Energiekonzerne:Nukleares Restrisiko

Die Atomkonzerne bitten bei den Altlasten um Hilfe vom Staat. Eine öffentliche Stiftung soll die Rückstellungen übernehmen und den Betreibern alle etwaigen Mehrkosten abnehmen - zu Lasten des Steuerzahlers.

Von Michael Bauchmüller, Berlin

Als erstes bedankt sich Rolf Martin Schmitz. Es sei schließlich ein "enorm wichtiger Termin", rund um eine Frage, die für manches Unternehmen "von existenzieller Bedeutung" sei. Schmitz, stellvertretender Chef des Stromkonzerns RWE, soll noch deutlicher werden, aber dazu später.

Eine Regierungskommission zur Sicherung der nuklearen Altlast hat die vier Atomkonzerne zur Anhörung in Berlin geladen.
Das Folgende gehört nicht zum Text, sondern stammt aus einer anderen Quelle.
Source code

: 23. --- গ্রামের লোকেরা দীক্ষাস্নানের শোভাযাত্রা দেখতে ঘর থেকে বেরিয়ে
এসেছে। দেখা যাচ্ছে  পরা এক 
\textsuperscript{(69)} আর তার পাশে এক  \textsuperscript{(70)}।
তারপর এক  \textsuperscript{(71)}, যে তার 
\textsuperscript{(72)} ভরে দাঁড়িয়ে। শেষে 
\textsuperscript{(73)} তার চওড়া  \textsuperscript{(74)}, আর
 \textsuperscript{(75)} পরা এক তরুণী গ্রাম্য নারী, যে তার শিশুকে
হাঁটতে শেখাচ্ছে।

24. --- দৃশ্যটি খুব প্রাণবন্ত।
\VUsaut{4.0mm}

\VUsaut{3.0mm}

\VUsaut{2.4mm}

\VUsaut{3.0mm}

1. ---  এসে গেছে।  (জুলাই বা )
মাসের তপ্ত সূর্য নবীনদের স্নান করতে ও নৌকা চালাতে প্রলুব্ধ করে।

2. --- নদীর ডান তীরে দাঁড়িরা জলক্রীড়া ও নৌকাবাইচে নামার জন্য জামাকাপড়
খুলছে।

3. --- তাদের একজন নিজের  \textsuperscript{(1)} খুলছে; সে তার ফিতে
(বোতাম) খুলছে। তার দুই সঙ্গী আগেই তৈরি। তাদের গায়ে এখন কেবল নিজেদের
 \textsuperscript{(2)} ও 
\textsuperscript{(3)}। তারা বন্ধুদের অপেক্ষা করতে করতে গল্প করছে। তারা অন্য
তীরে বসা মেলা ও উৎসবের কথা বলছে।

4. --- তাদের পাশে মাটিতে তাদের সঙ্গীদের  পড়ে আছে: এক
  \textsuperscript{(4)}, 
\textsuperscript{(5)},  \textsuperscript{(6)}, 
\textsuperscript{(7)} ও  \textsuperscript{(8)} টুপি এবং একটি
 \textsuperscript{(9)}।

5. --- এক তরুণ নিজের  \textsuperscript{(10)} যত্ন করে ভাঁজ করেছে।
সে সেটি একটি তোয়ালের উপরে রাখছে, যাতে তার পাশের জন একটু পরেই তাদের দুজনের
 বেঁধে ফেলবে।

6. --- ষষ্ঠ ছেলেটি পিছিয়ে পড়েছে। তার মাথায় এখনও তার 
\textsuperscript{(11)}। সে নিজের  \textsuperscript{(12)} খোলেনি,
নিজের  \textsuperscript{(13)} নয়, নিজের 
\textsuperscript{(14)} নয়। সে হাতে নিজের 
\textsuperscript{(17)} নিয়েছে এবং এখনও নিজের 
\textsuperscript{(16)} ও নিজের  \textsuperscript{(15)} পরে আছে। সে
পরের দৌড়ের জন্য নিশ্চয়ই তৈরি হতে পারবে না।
Sie sollen darlegen, wie es um jene 38 Milliarden Euro bestellt ist, die sie für Rückbau und Entsorgung ihrer Kernkraftwerke zurückgestellt haben. Seit einiger Zeit gibt es da Zweifel, nicht zuletzt wegen der Nöte manches Stromkonzerns.

Erste Botschaft: alles ok. Im internationalen Vergleich hätten die Unternehmen sogar besonders viel Vorsorge getroffen, sagt Michael Sen, Finanzvorstand bei Eon. Ein Stresstest, beauftragt vom Bundeswirtschaftsministerium, habe das eindrucksvoll bestätigt. Der kam zwar je nach Annahmen zu Zins und Inflation auch zu unangenehmeren Ergebnissen. Zitiert werden aber nur die angenehmen Befunde.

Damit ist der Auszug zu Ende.